RECORDS PROVIDED:
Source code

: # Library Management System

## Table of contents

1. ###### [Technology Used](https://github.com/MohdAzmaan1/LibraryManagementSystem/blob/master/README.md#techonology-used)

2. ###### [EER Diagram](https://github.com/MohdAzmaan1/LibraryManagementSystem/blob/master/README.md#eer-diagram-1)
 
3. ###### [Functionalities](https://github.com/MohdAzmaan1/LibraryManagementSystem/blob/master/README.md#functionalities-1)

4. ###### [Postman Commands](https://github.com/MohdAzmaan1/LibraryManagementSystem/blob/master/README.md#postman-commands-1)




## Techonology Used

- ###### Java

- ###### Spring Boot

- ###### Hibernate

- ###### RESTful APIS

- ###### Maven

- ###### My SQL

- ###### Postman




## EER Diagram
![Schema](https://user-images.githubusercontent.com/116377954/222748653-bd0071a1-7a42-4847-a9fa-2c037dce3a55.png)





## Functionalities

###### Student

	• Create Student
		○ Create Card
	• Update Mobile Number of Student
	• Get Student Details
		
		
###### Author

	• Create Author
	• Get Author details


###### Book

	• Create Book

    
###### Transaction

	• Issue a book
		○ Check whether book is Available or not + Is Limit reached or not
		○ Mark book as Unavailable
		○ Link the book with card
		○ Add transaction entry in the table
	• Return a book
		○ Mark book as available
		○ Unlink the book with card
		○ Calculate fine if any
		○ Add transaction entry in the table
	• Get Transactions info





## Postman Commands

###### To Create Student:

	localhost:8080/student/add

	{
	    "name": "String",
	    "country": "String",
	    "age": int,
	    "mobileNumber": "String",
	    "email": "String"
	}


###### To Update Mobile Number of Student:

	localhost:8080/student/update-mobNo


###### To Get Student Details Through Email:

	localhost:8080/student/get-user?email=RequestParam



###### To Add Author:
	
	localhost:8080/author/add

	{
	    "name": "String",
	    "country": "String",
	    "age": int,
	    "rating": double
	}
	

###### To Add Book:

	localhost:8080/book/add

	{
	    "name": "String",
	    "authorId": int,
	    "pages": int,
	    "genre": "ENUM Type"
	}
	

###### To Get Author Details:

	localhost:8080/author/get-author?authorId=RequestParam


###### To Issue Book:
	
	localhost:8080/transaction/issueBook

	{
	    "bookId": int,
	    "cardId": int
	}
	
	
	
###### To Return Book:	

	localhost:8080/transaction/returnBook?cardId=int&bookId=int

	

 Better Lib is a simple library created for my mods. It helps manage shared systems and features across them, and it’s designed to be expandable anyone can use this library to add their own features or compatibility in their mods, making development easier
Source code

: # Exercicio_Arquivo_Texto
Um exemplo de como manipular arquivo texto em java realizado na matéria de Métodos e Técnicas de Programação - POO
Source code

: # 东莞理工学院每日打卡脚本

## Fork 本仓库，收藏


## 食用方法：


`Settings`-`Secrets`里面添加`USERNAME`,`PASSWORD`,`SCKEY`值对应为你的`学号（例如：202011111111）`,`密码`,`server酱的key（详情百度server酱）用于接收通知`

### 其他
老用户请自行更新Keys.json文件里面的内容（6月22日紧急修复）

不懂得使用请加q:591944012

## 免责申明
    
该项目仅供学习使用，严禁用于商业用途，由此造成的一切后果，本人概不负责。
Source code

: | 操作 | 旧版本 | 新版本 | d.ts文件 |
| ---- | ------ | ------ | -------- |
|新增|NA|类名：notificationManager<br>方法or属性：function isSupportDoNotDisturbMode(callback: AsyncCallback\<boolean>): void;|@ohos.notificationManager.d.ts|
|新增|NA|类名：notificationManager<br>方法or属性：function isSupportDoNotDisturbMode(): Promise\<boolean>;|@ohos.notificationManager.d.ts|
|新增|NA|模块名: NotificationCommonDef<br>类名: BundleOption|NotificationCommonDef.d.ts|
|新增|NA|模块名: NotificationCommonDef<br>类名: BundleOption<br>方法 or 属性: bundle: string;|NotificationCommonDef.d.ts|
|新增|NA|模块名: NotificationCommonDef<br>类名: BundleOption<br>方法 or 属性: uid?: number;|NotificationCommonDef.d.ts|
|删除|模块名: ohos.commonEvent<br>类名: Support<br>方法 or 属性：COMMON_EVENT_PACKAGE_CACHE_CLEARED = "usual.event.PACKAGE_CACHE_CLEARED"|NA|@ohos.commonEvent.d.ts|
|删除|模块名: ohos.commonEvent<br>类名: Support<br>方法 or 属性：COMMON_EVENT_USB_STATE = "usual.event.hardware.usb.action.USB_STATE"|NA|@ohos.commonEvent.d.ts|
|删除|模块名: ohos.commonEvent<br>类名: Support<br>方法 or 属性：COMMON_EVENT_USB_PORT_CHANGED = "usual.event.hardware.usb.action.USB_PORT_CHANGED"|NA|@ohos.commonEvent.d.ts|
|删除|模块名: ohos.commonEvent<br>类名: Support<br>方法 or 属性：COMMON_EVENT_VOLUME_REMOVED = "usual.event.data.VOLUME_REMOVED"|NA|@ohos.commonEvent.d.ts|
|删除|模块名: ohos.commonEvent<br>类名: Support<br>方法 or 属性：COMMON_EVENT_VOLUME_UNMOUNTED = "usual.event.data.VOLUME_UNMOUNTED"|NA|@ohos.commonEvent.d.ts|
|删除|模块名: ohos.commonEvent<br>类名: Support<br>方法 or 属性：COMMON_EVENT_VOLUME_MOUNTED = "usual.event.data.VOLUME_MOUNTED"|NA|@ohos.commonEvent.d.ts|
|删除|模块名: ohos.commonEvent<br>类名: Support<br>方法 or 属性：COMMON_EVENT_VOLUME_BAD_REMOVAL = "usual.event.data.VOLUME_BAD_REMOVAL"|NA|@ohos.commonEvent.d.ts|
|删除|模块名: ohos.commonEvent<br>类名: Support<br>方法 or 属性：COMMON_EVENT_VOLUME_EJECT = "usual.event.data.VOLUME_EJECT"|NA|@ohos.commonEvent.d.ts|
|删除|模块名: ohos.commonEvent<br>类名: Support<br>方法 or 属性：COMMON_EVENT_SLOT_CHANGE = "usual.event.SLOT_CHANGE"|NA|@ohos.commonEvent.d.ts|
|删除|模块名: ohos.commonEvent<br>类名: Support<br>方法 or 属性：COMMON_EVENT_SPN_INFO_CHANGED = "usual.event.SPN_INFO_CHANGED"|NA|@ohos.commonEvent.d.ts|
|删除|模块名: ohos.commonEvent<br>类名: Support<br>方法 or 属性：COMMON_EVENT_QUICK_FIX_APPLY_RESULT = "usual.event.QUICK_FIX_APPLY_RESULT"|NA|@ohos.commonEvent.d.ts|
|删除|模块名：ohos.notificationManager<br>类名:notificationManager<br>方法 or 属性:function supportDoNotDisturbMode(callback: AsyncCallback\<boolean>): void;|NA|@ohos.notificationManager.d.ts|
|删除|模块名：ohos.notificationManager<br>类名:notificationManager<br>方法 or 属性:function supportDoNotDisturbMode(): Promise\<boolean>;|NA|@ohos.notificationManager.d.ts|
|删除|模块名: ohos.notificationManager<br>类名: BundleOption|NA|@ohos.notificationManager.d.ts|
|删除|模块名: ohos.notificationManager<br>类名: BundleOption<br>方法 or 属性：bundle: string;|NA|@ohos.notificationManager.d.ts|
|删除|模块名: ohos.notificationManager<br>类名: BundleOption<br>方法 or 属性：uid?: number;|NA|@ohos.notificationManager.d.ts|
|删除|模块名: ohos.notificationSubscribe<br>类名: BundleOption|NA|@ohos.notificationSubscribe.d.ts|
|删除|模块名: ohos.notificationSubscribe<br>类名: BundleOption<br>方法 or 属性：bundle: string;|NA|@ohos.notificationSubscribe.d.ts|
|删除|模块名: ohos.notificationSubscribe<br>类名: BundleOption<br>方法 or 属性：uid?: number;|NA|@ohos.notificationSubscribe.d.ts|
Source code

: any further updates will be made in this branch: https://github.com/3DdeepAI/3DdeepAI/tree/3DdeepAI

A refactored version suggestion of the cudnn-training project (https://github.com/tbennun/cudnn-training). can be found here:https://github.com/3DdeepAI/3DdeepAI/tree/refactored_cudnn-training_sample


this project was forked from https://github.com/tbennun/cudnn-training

PROBLEM TO SOLVE: Give back exactly the lines from the first line of the records through the line holding "1. ###### [Technology", including both of those lines and leaving out all others.

TASK SOLUTION:
Source code

: # Library Management System

## Table of contents

1. ###### [Technology Used](https://github.com/MohdAzmaan1/LibraryManagementSystem/blob/master/README.md#techonology-used)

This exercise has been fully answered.